Harde, rauwe werkelijkheid
In de literatuur is mooi niet hetzelfde als goed. Een werk kan mooi zijn vanwege de verhaallijn, maar ook omdat de schrijver meer kan met taal dan de meeste anderen.Bovendien heeft goed niet alleen te maken met (een constant niveau van) stijl en woordkeus, maar ook met de eenheid tussen vorm en inhoud en met die inhoud zelf.
Goede literatuur heeft ook echt iets te zeggen. Zo kan een auteur, om de ervaringen van een aan drugs verslaafde tienermoeder met aids des te heftiger over te brengen, kiezen voor korte, harde zinnen met confronterende beeldspraak. Hij kan dus bewust kiezen voor een rauwe vorm en taal die ‘schuurt’ om de lezer te confronteren met een waarheid of een boodschap die nu eenmaal onprettig is. De vraag is of dit het geval is in ”De dieren in mij” van Delphine Lecompte.
De manier waarop in het gedicht ”Darmkanker in kleermakerszit” (zie kader) de ziekte van ”de ander” haast tussen neus en lippen door wordt geïntroduceerd, zorgt voor een schokeffect dat de rauwheid van het leven binnenbrengt. Het laat ook vlijmscherp zien hoe nutteloos en bijna onzinnig de woorden van de ”ik” zijn. Waarom moet zij excuses aanbieden? Wat kan zij er immers aan doen? Ze kan dan ook niet meer dan proberen de eenheid met de zieke, althans in woorden, te herstellen. Ondertussen blijkt de onoverbrugbare afstand steeds helderder.
Alle gedichten in ”De dieren in mij” zijn geschreven vanuit het ik-perspectief. Misschien is dat wel logisch ook, want kun je eigenlijk wel op een andere manier iets weten van de hardheid van het leven dan via de eigen ervaring?
Door de bijna totale afwezigheid van leestekens en rijm krijgen de gedichten een heel vlak verloop, zonder pieken of dalen. De lezer moet zelf bepalen waar de accenten komen te liggen, wat nadruk krijgt en wat niet. Onder de onopvallende buitenkant gaan allerlei wrange, zielige en harde situaties en bespiegelingen schuil, die alsnog heftigheid in de bundel brengen. Deze heftigheid komt extra hard aan door het onderkoelde kabbelen van de gedichten.
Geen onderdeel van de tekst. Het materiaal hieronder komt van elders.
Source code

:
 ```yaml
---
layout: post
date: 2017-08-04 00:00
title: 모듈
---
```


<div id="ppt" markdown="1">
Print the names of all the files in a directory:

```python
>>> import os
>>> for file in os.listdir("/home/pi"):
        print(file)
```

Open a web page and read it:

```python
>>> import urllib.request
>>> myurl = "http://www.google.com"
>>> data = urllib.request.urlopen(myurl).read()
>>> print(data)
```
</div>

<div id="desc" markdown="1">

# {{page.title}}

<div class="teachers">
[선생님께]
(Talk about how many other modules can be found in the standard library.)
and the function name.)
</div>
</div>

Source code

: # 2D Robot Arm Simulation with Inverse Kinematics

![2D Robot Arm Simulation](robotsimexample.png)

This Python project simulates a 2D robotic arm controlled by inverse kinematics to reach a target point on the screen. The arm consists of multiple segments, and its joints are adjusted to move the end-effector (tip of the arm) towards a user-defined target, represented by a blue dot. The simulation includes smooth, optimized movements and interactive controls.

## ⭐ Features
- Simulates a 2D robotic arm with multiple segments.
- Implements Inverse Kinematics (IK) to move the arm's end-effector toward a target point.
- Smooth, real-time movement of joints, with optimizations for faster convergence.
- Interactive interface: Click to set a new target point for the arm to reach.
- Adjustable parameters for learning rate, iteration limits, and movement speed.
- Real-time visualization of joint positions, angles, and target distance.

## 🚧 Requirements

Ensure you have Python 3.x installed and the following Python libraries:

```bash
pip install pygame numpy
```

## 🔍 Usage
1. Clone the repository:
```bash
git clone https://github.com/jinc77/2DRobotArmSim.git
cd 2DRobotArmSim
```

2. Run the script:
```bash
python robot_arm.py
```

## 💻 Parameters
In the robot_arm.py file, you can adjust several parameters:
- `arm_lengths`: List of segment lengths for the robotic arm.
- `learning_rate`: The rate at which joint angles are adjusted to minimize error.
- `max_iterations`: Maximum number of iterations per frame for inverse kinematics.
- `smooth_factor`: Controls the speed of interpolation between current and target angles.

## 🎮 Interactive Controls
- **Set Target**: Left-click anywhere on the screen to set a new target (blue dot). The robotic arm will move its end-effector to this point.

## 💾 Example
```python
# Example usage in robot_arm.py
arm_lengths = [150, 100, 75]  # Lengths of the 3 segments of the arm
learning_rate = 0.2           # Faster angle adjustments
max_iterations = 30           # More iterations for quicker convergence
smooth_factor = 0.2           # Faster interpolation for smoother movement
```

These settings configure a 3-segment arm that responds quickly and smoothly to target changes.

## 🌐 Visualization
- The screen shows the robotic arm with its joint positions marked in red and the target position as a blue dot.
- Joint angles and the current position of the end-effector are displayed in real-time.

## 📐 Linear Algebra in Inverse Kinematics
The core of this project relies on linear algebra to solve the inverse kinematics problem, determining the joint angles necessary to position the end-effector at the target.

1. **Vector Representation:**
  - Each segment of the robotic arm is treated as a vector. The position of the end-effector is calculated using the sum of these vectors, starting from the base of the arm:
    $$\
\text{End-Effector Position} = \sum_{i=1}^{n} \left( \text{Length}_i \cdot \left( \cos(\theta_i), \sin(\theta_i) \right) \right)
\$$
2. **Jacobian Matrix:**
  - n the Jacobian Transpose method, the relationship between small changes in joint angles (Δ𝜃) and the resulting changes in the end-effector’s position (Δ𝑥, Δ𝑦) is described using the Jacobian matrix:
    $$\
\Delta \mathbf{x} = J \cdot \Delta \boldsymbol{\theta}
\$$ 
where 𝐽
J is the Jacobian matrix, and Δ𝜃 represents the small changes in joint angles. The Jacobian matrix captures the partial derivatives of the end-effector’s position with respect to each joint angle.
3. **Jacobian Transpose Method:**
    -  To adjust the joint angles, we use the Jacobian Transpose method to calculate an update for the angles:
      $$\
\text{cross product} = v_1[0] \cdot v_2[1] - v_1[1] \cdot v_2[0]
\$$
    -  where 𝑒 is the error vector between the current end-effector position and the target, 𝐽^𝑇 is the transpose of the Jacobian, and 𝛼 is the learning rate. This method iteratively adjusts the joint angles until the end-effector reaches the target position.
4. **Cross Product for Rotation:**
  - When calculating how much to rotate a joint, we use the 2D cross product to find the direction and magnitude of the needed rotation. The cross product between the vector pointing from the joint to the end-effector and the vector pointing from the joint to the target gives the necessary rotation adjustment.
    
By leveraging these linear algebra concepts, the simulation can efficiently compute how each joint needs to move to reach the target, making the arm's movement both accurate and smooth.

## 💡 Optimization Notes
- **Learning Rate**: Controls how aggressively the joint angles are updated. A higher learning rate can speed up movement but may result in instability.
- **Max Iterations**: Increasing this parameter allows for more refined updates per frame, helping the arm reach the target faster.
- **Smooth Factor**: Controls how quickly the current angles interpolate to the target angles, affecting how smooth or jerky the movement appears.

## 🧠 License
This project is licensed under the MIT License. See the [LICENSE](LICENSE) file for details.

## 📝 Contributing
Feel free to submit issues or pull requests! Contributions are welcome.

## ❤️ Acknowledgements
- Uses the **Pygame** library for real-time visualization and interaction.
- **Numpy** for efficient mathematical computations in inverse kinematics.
Dat er uiteindelijk toch sympathie en zelfs waardering ontstaat bij het lezen komt doordat, hoe rauw opgeschreven ook, de emoties wel authentiek zijn. Dit maakt dat ”De dieren in mij” toch een leesbare bundel is die misschien niet geheel ten onrechte de C. Buddingh’-prijs ontving. Het is te hopen dat Lecompte in een volgende bundel kan laten zien de uitweg uit de uitzichtloosheid te hebben gevonden.